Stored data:
+ + + + +

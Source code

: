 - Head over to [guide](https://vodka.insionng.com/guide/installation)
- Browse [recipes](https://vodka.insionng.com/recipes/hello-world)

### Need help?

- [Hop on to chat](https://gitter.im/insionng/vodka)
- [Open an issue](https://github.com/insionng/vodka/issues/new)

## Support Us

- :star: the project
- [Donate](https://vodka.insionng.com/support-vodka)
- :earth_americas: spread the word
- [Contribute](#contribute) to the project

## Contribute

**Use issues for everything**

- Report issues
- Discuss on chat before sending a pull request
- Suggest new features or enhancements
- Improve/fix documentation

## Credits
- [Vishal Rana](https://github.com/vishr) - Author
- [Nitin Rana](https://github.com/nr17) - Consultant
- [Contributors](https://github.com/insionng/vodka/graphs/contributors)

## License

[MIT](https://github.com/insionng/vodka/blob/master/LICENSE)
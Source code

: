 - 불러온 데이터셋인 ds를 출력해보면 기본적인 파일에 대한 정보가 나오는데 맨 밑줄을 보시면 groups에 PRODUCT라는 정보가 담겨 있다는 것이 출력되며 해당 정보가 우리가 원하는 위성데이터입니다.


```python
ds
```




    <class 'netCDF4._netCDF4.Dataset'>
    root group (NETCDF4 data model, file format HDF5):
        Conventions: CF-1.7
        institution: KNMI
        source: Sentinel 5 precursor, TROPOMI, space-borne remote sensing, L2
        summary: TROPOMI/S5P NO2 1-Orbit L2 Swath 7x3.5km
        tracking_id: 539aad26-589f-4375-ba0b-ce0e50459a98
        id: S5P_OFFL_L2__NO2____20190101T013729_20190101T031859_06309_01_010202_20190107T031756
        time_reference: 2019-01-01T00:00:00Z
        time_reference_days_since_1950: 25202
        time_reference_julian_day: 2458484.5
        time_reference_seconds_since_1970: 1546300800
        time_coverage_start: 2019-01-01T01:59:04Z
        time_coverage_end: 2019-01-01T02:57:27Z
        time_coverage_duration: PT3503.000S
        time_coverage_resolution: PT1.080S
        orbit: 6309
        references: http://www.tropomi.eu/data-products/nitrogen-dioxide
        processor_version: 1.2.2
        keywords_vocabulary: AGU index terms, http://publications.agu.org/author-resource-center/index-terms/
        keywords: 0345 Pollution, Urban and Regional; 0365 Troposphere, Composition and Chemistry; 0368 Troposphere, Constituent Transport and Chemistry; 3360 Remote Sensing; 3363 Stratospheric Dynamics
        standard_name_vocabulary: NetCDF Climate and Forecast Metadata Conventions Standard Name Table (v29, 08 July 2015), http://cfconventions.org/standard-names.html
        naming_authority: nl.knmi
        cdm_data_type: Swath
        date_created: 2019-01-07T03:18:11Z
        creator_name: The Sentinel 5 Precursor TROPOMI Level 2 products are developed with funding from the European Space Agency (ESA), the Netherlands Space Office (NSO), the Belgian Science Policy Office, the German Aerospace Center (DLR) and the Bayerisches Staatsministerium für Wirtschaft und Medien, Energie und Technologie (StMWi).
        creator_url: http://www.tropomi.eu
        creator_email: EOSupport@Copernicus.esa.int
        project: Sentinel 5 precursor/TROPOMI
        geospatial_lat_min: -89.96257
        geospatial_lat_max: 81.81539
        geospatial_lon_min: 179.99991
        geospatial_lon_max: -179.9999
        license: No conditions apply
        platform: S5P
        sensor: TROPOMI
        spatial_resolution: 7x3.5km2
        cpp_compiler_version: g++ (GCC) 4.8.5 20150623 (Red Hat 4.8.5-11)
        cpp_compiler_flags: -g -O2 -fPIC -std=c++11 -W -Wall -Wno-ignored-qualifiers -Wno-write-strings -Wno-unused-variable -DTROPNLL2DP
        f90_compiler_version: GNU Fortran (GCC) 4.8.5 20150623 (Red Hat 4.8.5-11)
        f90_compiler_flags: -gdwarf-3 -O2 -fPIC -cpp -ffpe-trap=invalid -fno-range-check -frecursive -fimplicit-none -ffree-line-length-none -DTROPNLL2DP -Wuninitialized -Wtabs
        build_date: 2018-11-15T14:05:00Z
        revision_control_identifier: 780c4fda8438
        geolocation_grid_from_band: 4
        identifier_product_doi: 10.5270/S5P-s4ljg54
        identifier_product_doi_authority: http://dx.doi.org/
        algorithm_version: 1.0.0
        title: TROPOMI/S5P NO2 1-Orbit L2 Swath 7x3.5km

+ + + + +

Copy word for word the stretch of entries above from the line that has "time_reference_julian_day: 2458484.5" through the line that has "f90_compiler_version: GNU Fortran", both ends included, and nothing outside it.

        time_reference_julian_day: 2458484.5
        time_reference_seconds_since_1970: 1546300800
        time_coverage_start: 2019-01-01T01:59:04Z
        time_coverage_end: 2019-01-01T02:57:27Z
        time_coverage_duration: PT3503.000S
        time_coverage_resolution: PT1.080S
        orbit: 6309
        references: http://www.tropomi.eu/data-products/nitrogen-dioxide
        processor_version: 1.2.2
        keywords_vocabulary: AGU index terms, http://publications.agu.org/author-resource-center/index-terms/
        keywords: 0345 Pollution, Urban and Regional; 0365 Troposphere, Composition and Chemistry; 0368 Troposphere, Constituent Transport and Chemistry; 3360 Remote Sensing; 3363 Stratospheric Dynamics
        standard_name_vocabulary: NetCDF Climate and Forecast Metadata Conventions Standard Name Table (v29, 08 July 2015), http://cfconventions.org/standard-names.html
        naming_authority: nl.knmi
        cdm_data_type: Swath
        date_created: 2019-01-07T03:18:11Z
        creator_name: The Sentinel 5 Precursor TROPOMI Level 2 products are developed with funding from the European Space Agency (ESA), the Netherlands Space Office (NSO), the Belgian Science Policy Office, the German Aerospace Center (DLR) and the Bayerisches Staatsministerium für Wirtschaft und Medien, Energie und Technologie (StMWi).
        creator_url: http://www.tropomi.eu
        creator_email: EOSupport@Copernicus.esa.int
        project: Sentinel 5 precursor/TROPOMI
        geospatial_lat_min: -89.96257
        geospatial_lat_max: 81.81539
        geospatial_lon_min: 179.99991
        geospatial_lon_max: -179.9999
        license: No conditions apply
        platform: S5P
        sensor: TROPOMI
        spatial_resolution: 7x3.5km2
        cpp_compiler_version: g++ (GCC) 4.8.5 20150623 (Red Hat 4.8.5-11)
        cpp_compiler_flags: -g -O2 -fPIC -std=c++11 -W -Wall -Wno-ignored-qualifiers -Wno-write-strings -Wno-unused-variable -DTROPNLL2DP
        f90_compiler_version: GNU Fortran (GCC) 4.8.5 20150623 (Red Hat 4.8.5-11)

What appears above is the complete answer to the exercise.